Harassment of a sexual nature is defined as sexual behavior that is unwanted and can be humiliating, offensive, or intimidating. It can be done verbally, in writing, or physically, and it can take place in person or over the internet. Sexual harassment can affect people of any gender and can happen to anyone at any time. Sexual harassment can be considered a form of discrimination when it occurs in an institutional setting such as a workplace, school, or university.
The behavior has the purpose or effect of either violating the dignity of the other person or creating an environment that is intimidating, hostile, degrading, humiliating, or offensive for them. Either way, the dignity of the other person is violated. This unwanted sexual conduct can take place face-to-face, over the phone, via text message or email, or even online. Any gender can be the harasser, and any gender can be the victim or survivor of harassment.

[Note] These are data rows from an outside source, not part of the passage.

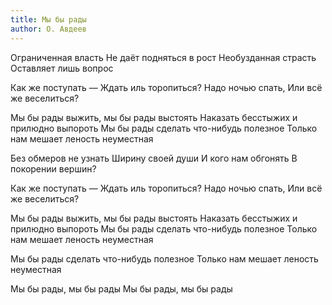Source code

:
 ```yaml
---
title: Мы бы рады
author: О. Авдеев
---
```


Ограниченная власть
Не даёт подняться в рост
Необузданная страсть
Оставляет лишь вопрос

Как же поступать —
Ждать иль торопиться?
Надо ночью спать,
Или всё же веселиться?

Мы бы рады выжить, мы бы рады выстоять
Наказать бесстыжих и прилюдно выпороть
Мы бы рады сделать что-нибудь полезное
Только нам мешает леность неуместная

Без обмеров не узнать
Ширину своей души
И кого нам обгонять
В покорении вершин?

Как же поступать —
Ждать иль торопиться?
Надо ночью спать,
Или всё же веселиться?

Мы бы рады выжить, мы бы рады выстоять
Наказать бесстыжих и прилюдно выпороть
Мы бы рады сделать что-нибудь полезное
Только нам мешает леность неуместная

Мы бы рады сделать что-нибудь полезное
Только нам мешает леность неуместная

Мы бы рады, мы бы рады
Мы бы рады, мы бы рады
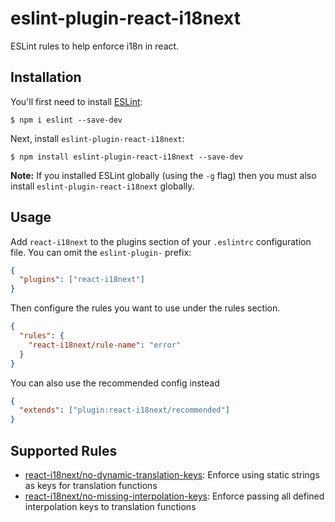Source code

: # eslint-plugin-react-i18next

ESLint rules to help enforce i18n in react.

## Installation

You'll first need to install [ESLint](http://eslint.org):

```
$ npm i eslint --save-dev
```

Next, install `eslint-plugin-react-i18next`:

```
$ npm install eslint-plugin-react-i18next --save-dev
```

**Note:** If you installed ESLint globally (using the `-g` flag) then you must also install `eslint-plugin-react-i18next` globally.

## Usage

Add `react-i18next` to the plugins section of your `.eslintrc` configuration file. You can omit the `eslint-plugin-` prefix:

```json
{
  "plugins": ["react-i18next"]
}
```

Then configure the rules you want to use under the rules section.

```json
{
  "rules": {
    "react-i18next/rule-name": "error"
  }
}
```

You can also use the recommended config instead

```json
{
  "extends": ["plugin:react-i18next/recommended"]
}
```

## Supported Rules

- [react-i18next/no-dynamic-translation-keys](docs/rules/no-dynamic-translation-keys.md): Enforce using static strings as keys for translation functions
- [react-i18next/no-missing-interpolation-keys](docs/rules/no-missing-interpolation-keys.md): Enforce passing all defined interpolation keys to translation functions
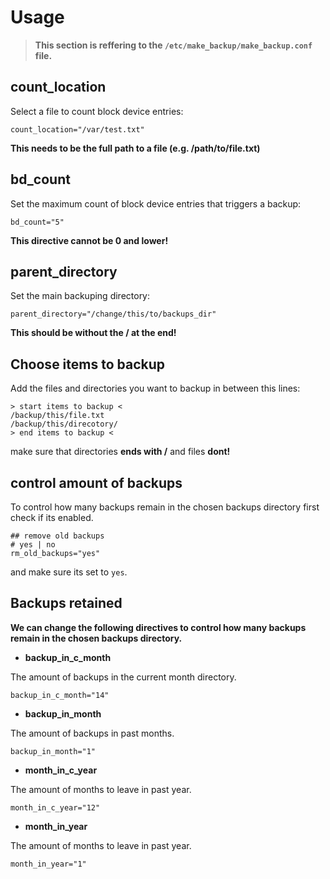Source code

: # Usage

> **This section is reffering to the `/etc/make_backup/make_backup.conf` file.**

## count_location

Select a file to count block device entries:
```
count_location="/var/test.txt"
```
**This needs to be the full path to a file (e.g. /path/to/file.txt)**

## bd_count

Set the maximum count of block device entries that triggers a backup:
```
bd_count="5"
```
**This directive cannot be 0 and lower!**

## parent_directory

Set the main backuping directory:

```
parent_directory="/change/this/to/backups_dir"
```
**This should be without the / at the end!**

## Choose items to backup
Add the files and directories you want to backup in between this lines:
```
> start items to backup <
/backup/this/file.txt
/backup/this/direcotory/
> end items to backup <
```
make sure that directories **ends with /** and files **dont!**

## control amount of backups
To control how many backups remain in the chosen backups directory first check if its enabled.
```
## remove old backups
# yes | no
rm_old_backups="yes"
```
and make sure its set to `yes`.

## Backups retained

**We can change the following directives to control how many backups remain in the chosen backups directory.**

* **backup_in_c_month**

The amount of backups in the current month directory.

```
backup_in_c_month="14"
```

* **backup_in_month**

The amount of backups in past months.

```
backup_in_month="1"
```

* **month_in_c_year**

The amount of months to leave in past year.

```
month_in_c_year="12"
```

* **month_in_year**

The amount of months to leave in past year.

```
month_in_year="1"
```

What does sexual harassment include?
Someone touching, grabbing, or making other physical contact with you without your consent is an example of sexual harassment. Other forms of sexual harassment include: making comments to you that have a sexual meaning; asking you for sex or sexual favors; leering and staring at you; displaying rude and offensive material so that you or others can see it; making sexual gestures or suggestive body movements towards you; cracking sexual jokes and comments around or to you; questioning you about your sex life.

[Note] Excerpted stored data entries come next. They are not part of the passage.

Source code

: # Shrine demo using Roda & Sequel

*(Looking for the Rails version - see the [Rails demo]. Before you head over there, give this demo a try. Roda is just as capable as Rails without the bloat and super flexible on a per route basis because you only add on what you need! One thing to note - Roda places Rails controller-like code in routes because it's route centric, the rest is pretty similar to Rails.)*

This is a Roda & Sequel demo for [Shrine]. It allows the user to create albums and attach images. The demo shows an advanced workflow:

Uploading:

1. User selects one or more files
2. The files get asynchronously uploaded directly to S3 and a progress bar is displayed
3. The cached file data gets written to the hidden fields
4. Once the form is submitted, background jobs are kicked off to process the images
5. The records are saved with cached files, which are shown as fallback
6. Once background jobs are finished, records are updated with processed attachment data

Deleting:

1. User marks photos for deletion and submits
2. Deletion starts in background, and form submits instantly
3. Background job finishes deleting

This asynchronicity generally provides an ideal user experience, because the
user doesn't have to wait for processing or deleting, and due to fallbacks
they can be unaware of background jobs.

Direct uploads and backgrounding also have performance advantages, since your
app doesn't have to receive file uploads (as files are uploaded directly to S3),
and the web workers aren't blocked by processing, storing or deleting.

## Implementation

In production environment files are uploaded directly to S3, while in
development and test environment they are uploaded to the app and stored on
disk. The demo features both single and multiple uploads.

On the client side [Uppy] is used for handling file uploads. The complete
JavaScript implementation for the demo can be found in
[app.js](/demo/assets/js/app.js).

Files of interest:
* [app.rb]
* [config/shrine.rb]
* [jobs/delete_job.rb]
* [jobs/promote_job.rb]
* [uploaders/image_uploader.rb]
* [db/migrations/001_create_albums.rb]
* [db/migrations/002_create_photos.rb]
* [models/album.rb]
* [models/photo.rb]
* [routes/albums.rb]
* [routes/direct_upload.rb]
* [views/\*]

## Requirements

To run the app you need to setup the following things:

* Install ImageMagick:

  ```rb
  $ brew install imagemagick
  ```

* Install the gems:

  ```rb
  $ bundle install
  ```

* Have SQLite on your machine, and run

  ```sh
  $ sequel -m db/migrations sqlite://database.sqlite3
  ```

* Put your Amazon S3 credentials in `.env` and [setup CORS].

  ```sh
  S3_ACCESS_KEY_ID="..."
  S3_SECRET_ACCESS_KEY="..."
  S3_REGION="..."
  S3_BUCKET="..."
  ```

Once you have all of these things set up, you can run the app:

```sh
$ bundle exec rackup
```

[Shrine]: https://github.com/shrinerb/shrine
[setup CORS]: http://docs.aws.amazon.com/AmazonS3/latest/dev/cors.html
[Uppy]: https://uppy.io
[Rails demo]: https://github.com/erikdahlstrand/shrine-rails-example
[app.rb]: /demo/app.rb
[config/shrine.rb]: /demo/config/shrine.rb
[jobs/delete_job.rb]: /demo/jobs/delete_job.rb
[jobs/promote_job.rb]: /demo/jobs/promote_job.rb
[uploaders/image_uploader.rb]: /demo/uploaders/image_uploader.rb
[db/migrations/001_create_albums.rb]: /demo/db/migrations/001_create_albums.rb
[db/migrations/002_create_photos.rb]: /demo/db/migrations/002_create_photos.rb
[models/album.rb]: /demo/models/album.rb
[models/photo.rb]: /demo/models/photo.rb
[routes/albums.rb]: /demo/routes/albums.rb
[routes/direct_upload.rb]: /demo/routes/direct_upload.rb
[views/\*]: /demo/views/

Methods to Protect Oneself Against Sexual Harassment
1. Make it absolutely clear that the prevention of sexual harassment is a top priority for the company. In recent years, numerous allegations of sexual harassment have been brought to light, which has led to the rise of the #MeToo movement.
2. Ensure that both employees and management are aware of the meaning of the term "sexual harassment." It might appear as though the definition of sexual harassment in the workplace should be self-explanatory.
3. Maintain a constructive attitude during prevention training for sexual harassment
Housing providers have a responsibility to take preventative measures to eliminate the possibility of sexual harassment occurring on their properties. In the event that they are the target of sexual harassment, they are obligated to take immediate action to intervene and respond in an appropriate manner. Women may not report sexual harassment because they fear retribution, being evicted, or concerns about their physical safety, the safety of their families, and/or the safety of their personal belongings.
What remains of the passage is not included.